Aspettiamoci perciò se questo è vero di vedere ridotti consumi anche di molti altri beni durevoli, dall’arredo agli elettrodomestici. La spesa per consumi (complessiva) era cresciuta nel 2017 del +1,6% (più della crescita del Prodotto Interno Lordo, pari a +1,5%). Quest’anno vedremo, ma quasi sicuramente la transizione verso un’Italia diversa sarà difficile, tanto dal punto di vista dei rapporti con l’Unione Europea (forse anche a ragione) quanto nella correzione di tutti i numerosissimi squilibri interni dovuti alla cultura clientelare e assistenziale che si è stratificata nell’ultimo decennio.
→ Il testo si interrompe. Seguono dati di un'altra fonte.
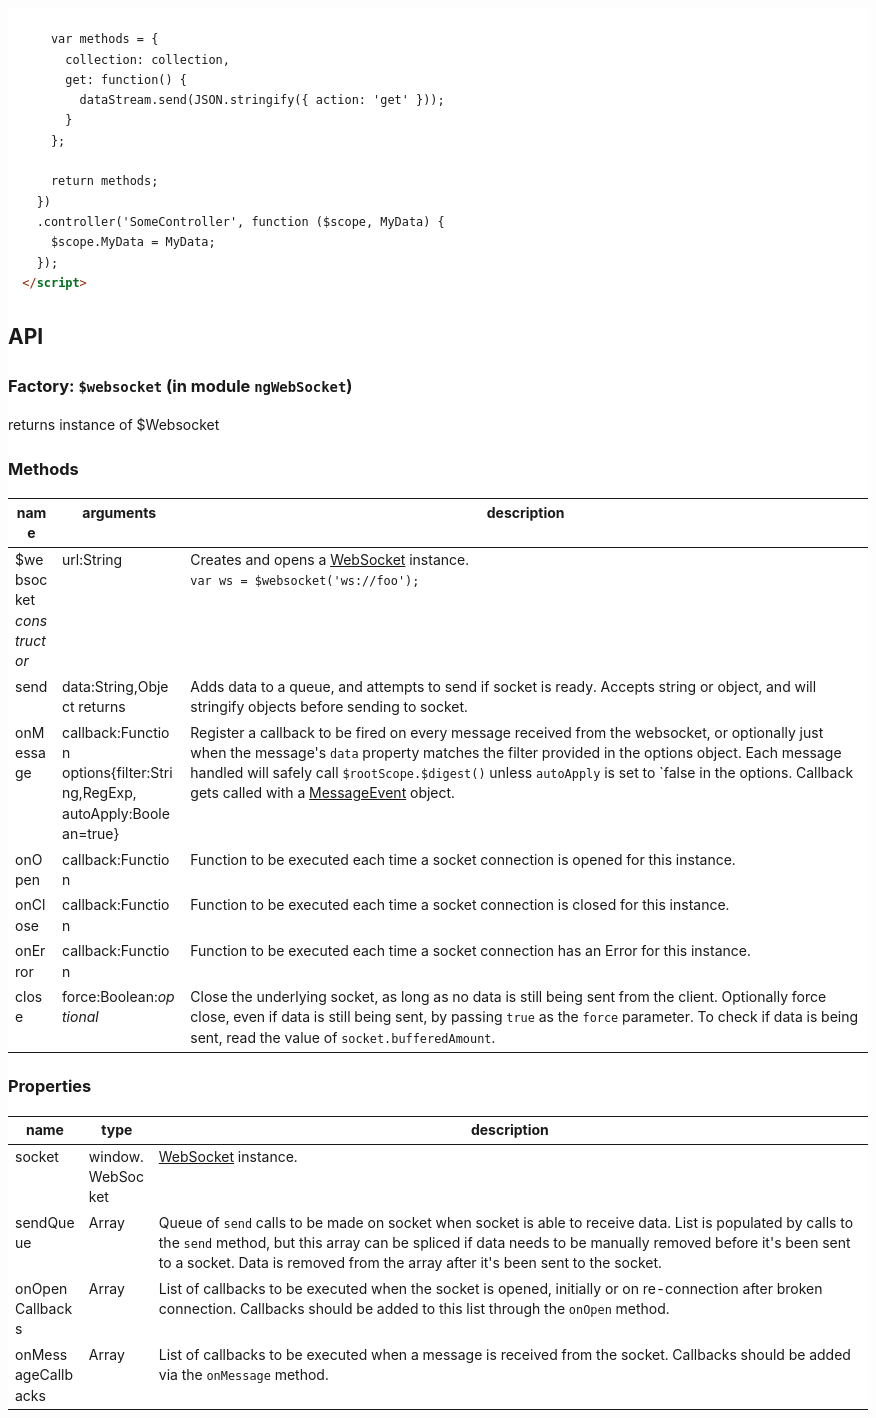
 ```html

      var methods = {
        collection: collection,
        get: function() {
          dataStream.send(JSON.stringify({ action: 'get' }));
        }
      };

      return methods;
    })
    .controller('SomeController', function ($scope, MyData) {
      $scope.MyData = MyData;
    });
  </script>
```

## API

### Factory: `$websocket` (in module `ngWebSocket`)

returns instance of $Websocket

### Methods

name        | arguments                                              | description
------------|--------------------------------------------------------|------------
$websocket <br>_constructor_ | url:String                              | Creates and opens a [WebSocket](http://mdn.io/API/WebSocket) instance. <br>`var ws = $websocket('ws://foo');`
send        | data:String,Object returns                             | Adds data to a queue, and attempts to send if socket is ready. Accepts string or object, and will stringify objects before sending to socket.
onMessage   | callback:Function <br>options{filter:String,RegExp, autoApply:Boolean=true} | Register a callback to be fired on every message received from the websocket, or optionally just when the message's `data` property matches the filter provided in the options object. Each message handled will safely call `$rootScope.$digest()` unless `autoApply` is set to `false in the options. Callback gets called with a [MessageEvent](https://developer.mozilla.org/en-US/docs/Web/API/MessageEvent?redirectlocale=en-US&redirectslug=WebSockets%2FWebSockets_reference%2FMessageEvent) object.
onOpen      | callback:Function                                      | Function to be executed each time a socket connection is opened for this instance.
onClose     | callback:Function                                      | Function to be executed each time a socket connection is closed for this instance.
onError     | callback:Function                                      | Function to be executed each time a socket connection has an Error for this instance.
close       | force:Boolean:_optional_                               | Close the underlying socket, as long as no data is still being sent from the client. Optionally force close, even if data is still being sent, by passing `true` as the `force` parameter. To check if data is being sent, read the value of `socket.bufferedAmount`.

### Properties
name               | type             | description
-------------------|------------------|------------
socket             | window.WebSocket | [WebSocket](http://mdn.io/API/WebSocket) instance.
sendQueue          | Array<function>  | Queue of `send` calls to be made on socket when socket is able to receive data. List is populated by calls to the `send` method, but this array can be spliced if data needs to be manually removed before it's been sent to a socket. Data is removed from the array after it's been sent to the socket.
onOpenCallbacks    | Array<function>  | List of callbacks to be executed when the socket is opened, initially or on re-connection after broken connection. Callbacks should be added to this list through the `onOpen` method.
onMessageCallbacks | Array<function>  | List of callbacks to be executed when a message is received from the socket. Callbacks should be added via the `onMessage` method. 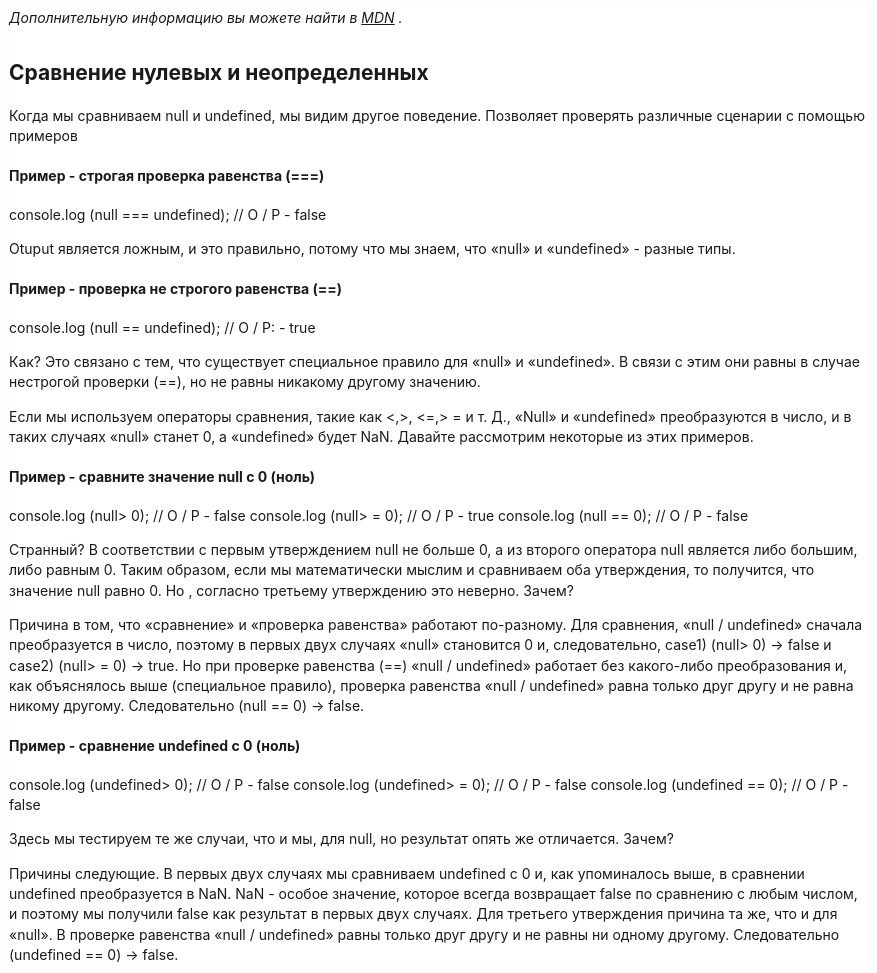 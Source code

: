_Дополнительную информацию вы можете найти в [MDN](https://developer.mozilla.org/en-US/docs/Web/JavaScript/Reference/Operators/Comparison_Operators) ._

## Сравнение нулевых и неопределенных

Когда мы сравниваем null и undefined, мы видим другое поведение. Позволяет проверять различные сценарии с помощью примеров

#### Пример - строгая проверка равенства (===)

console.log (null === undefined); // O / P - false

Otuput является ложным, и это правильно, потому что мы знаем, что «null» и «undefined» - разные типы.

#### Пример - проверка не строгого равенства (==)

console.log (null == undefined); // O / P: - true

Как? Это связано с тем, что существует специальное правило для «null» и «undefined». В связи с этим они равны в случае нестрогой проверки (==), но не равны никакому другому значению.

Если мы используем операторы сравнения, такие как <,>, <=,> = и т. Д., «Null» и «undefined» преобразуются в число, и в таких случаях «null» станет 0, а «undefined» будет NaN. Давайте рассмотрим некоторые из этих примеров.

#### Пример - сравните значение null с 0 (ноль)

console.log (null> 0); // O / P - false console.log (null> = 0); // O / P - true console.log (null == 0); // O / P - false

Странный? В соответствии с первым утверждением null не больше 0, а из второго оператора null является либо большим, либо равным 0. Таким образом, если мы математически мыслим и сравниваем оба утверждения, то получится, что значение null равно 0. Но , согласно третьему утверждению это неверно. Зачем?

Причина в том, что «сравнение» и «проверка равенства» работают по-разному. Для сравнения, «null / undefined» сначала преобразуется в число, поэтому в первых двух случаях «null» становится 0 и, следовательно, case1) (null> 0) -> false и case2) (null> = 0) -> true. Но при проверке равенства (==) «null / undefined» работает без какого-либо преобразования и, как объяснялось выше (специальное правило), проверка равенства «null / undefined» равна только друг другу и не равна никому другому. Следовательно (null == 0) -> false.

#### Пример - сравнение undefined с 0 (ноль)

console.log (undefined> 0); // O / P - false console.log (undefined> = 0); // O / P - false console.log (undefined == 0); // O / P - false

Здесь мы тестируем те же случаи, что и мы, для null, но результат опять же отличается. Зачем?

Причины следующие. В первых двух случаях мы сравниваем undefined с 0 и, как упоминалось выше, в сравнении undefined преобразуется в NaN. NaN - особое значение, которое всегда возвращает false по сравнению с любым числом, и поэтому мы получили false как результат в первых двух случаях. Для третьего утверждения причина та же, что и для «null». В проверке равенства «null / undefined» равны только друг другу и не равны ни одному другому. Следовательно (undefined == 0) -> false.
Questo non significa che possiamo avere fiducia: se il quadro politico sembra avere un solido consenso popolare e sarà orientato a proseguire nelle politiche di stimolo alla crescita economica è ragionevole pensare che la speculazione contro i nostri titoli di stato non durerà all’infinito. Ma per il momento il segnale fornitoci dalla frenata dei consumi per i beni durevoli (i primi ad essere rinviati quando ci sono timori) è forte e chiaro: l’Italia non è l’America di Trump e la sua fragile economia rischia una brusca frenata se non si interviene in tempo e se la guerriglia degli organi di informazione prosegue imperterrita!